Do the names of columns and rows make sense? Do I need to change something about it?

The names of columns and rows make sense. I do not have to change anything about that. Also, the data set is in long format and variables are in columns, observations in rows and values in cells.

What are the data types of the variables? Do we need to change them?
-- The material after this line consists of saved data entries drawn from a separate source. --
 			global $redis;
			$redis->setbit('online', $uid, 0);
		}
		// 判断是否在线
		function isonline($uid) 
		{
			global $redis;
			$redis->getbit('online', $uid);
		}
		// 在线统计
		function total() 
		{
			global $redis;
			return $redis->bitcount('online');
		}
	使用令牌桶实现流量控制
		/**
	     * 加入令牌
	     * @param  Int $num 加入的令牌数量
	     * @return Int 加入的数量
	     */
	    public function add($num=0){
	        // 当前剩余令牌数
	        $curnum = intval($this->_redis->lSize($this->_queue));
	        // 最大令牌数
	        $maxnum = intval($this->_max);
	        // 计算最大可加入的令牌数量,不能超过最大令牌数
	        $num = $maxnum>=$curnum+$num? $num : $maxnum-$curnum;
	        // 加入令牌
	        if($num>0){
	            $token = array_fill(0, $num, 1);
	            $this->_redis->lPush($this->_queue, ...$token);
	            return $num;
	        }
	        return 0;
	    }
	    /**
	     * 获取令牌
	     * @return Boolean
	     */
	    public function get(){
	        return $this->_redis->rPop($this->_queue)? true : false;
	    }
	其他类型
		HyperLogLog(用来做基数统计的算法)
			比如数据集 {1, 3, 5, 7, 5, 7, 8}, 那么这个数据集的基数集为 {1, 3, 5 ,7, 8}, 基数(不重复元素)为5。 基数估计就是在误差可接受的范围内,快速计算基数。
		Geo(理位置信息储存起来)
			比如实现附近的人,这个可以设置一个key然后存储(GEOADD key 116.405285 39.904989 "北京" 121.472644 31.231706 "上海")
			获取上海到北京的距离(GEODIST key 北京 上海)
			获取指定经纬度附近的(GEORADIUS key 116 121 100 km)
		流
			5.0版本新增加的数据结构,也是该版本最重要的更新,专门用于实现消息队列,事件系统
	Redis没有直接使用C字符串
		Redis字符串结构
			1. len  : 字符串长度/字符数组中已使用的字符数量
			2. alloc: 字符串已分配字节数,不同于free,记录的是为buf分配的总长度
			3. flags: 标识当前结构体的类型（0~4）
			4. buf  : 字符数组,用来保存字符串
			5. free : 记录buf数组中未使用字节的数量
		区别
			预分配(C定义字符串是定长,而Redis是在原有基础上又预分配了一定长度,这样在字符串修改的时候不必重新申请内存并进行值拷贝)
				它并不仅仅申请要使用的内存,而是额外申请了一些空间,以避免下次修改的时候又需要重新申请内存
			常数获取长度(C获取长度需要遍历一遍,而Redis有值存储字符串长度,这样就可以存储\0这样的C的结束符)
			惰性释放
To answer that question, I can look at the structure of the data set:

  • country: Factor with 142 levels
  • continent: Factor with 5 levels
  • year: integer
  • lifeExp: numeric
  • pop: integer
  • gdpPercap: numeric

The data types make sense, I do not have to change anything there.

Visualisation of data

I specifically want to look at the variables lifeExp (life expectancy) and gdpPercap (GDP per capita). They are both ratio levels of measurement, so I can later potentially look at the correlation using the Pearson’s r correlation coefficient. Here is a scatterplot of lifeExp plotted against gdpPercap:

Are there any outliers?

When plotting lifeExp and gdpPercap against each other, there are some outliers due to very high GDP per capita in some countries. There is one outlier for lifeExp (very low).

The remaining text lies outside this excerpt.